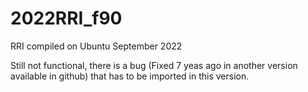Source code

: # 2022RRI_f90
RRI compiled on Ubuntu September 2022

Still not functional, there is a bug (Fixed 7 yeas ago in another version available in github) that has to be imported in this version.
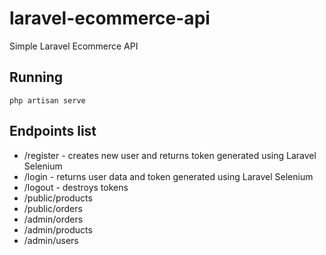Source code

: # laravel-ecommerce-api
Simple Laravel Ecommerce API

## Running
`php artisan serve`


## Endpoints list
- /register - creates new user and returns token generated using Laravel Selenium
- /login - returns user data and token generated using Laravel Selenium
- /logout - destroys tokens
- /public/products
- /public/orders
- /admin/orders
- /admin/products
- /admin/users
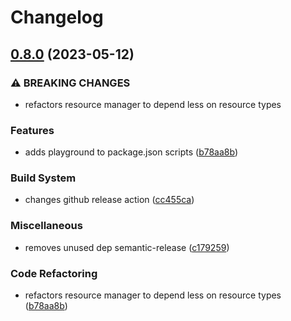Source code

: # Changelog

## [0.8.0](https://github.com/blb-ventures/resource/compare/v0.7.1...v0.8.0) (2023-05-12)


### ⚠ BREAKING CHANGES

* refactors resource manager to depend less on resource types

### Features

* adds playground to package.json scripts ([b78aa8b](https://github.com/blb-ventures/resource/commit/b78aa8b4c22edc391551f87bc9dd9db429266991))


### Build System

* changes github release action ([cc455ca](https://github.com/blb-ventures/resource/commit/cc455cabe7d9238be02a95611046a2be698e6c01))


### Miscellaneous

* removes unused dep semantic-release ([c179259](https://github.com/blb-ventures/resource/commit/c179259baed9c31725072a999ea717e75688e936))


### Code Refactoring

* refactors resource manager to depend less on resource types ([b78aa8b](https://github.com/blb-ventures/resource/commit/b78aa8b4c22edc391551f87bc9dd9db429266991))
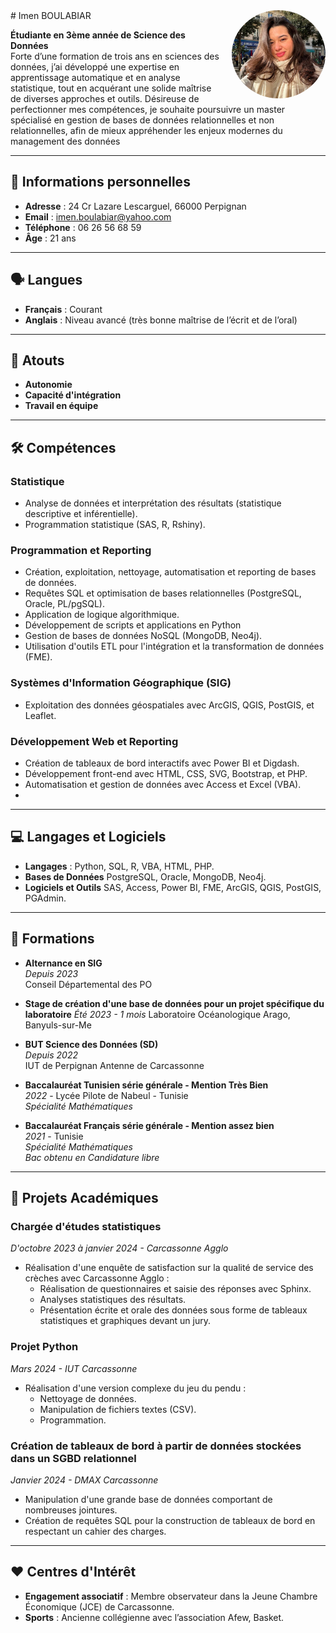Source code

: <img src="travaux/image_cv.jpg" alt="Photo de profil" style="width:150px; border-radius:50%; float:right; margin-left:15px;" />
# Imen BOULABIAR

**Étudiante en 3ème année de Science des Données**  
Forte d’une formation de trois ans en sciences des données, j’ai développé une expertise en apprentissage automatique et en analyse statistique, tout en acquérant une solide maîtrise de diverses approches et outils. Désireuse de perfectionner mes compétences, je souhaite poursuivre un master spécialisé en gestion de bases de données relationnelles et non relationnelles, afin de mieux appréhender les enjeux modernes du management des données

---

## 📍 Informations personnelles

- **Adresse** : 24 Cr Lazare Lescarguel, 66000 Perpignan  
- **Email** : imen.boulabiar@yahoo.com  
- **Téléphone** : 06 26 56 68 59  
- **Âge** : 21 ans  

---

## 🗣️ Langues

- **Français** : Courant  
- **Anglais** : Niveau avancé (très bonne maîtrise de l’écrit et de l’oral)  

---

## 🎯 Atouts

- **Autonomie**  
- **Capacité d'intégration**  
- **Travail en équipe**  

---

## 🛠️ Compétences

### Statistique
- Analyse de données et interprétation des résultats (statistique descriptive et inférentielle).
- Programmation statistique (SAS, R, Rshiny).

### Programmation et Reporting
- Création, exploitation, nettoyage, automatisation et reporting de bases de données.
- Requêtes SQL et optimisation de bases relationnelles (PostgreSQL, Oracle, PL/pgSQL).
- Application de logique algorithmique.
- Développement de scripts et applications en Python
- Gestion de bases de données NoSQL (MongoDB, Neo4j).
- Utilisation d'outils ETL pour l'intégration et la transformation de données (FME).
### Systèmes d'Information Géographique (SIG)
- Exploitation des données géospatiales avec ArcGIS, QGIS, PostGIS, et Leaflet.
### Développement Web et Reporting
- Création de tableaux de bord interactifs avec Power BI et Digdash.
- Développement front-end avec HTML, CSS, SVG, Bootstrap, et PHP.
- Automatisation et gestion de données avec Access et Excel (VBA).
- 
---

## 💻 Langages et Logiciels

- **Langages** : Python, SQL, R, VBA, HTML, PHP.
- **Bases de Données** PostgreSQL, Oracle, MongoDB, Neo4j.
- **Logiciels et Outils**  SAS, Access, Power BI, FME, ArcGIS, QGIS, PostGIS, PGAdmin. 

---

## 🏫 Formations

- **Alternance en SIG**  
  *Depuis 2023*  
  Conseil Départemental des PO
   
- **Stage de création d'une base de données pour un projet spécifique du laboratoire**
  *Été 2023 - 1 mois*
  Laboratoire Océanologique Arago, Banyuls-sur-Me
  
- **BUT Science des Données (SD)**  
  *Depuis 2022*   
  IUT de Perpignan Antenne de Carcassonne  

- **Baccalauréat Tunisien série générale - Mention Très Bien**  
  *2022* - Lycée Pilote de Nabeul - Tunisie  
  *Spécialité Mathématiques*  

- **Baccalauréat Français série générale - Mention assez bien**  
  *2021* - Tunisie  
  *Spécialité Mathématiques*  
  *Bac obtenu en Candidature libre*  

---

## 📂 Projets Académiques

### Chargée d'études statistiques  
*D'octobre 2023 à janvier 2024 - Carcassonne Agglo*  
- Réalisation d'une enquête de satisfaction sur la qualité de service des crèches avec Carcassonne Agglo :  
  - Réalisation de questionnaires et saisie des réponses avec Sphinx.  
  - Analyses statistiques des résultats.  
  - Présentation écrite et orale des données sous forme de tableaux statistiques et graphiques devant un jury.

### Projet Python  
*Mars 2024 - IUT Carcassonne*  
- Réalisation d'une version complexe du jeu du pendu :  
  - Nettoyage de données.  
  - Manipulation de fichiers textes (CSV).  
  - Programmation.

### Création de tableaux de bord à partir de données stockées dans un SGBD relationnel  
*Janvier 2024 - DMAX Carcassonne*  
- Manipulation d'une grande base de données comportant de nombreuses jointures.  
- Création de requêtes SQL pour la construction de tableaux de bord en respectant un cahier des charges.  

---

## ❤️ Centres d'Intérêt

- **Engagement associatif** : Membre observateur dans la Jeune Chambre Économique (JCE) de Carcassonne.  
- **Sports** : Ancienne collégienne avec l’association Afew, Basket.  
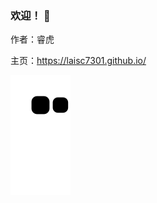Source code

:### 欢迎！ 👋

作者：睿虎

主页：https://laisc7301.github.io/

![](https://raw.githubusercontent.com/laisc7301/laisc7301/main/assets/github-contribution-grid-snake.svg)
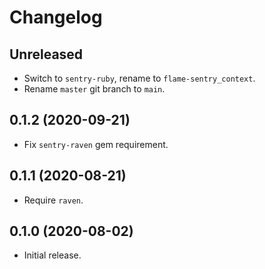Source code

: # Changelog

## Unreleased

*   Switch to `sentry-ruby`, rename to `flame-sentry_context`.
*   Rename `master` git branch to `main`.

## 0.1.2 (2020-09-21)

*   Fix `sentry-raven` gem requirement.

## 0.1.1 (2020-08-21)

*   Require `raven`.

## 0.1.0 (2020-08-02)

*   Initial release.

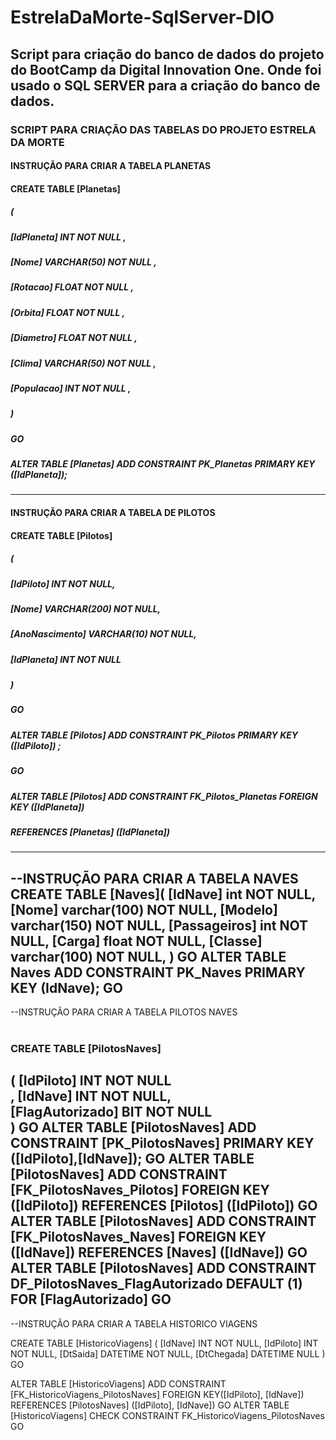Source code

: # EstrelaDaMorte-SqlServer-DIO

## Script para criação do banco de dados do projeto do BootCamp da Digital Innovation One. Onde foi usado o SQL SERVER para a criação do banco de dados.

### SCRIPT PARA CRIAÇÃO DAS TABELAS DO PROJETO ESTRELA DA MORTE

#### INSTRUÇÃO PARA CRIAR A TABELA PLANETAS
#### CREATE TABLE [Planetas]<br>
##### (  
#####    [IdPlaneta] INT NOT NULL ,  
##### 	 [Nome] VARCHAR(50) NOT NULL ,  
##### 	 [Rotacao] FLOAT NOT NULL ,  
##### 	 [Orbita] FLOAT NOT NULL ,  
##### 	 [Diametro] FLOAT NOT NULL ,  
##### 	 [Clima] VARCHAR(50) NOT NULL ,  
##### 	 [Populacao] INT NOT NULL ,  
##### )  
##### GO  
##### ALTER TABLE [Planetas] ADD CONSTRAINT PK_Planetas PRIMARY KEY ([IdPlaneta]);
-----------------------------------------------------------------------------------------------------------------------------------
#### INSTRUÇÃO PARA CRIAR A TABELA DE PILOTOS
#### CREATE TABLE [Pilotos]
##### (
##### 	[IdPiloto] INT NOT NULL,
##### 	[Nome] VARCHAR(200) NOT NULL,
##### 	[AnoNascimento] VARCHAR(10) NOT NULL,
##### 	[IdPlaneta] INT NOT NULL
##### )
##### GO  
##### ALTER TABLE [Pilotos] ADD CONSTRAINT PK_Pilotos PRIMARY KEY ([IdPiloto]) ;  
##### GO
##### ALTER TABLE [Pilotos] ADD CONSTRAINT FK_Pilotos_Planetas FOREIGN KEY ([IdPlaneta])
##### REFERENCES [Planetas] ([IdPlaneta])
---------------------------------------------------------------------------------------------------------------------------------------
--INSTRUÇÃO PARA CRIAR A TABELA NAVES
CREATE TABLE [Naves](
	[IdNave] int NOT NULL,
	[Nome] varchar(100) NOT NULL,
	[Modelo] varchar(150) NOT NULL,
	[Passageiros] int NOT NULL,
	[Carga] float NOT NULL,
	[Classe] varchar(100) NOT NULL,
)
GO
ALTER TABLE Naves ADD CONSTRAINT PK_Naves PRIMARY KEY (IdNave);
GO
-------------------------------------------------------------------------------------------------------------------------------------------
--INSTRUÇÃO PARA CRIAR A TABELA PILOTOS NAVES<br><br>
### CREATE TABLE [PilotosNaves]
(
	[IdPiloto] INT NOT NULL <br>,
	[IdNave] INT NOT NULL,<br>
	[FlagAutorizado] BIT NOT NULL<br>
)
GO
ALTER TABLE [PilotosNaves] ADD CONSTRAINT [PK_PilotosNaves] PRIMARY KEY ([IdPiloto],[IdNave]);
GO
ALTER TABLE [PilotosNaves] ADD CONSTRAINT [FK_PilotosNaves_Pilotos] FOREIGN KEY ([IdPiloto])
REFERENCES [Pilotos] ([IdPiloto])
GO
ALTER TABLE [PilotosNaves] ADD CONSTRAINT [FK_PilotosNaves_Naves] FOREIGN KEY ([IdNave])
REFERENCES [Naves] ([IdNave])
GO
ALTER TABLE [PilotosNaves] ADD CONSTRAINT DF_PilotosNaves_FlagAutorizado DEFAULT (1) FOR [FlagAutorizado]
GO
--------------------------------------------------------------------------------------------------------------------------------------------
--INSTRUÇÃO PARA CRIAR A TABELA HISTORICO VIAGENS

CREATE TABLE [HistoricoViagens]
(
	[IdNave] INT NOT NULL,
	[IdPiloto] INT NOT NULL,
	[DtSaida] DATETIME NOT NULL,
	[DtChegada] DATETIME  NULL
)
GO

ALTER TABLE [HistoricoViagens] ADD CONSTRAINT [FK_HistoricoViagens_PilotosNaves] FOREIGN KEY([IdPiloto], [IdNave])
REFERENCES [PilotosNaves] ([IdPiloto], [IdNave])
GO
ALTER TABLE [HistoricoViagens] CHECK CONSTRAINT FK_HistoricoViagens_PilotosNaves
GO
· · ·
What you need to do:
State the number of lines in the records that hold the string "QGIS", and add nothing.

Written reply:
2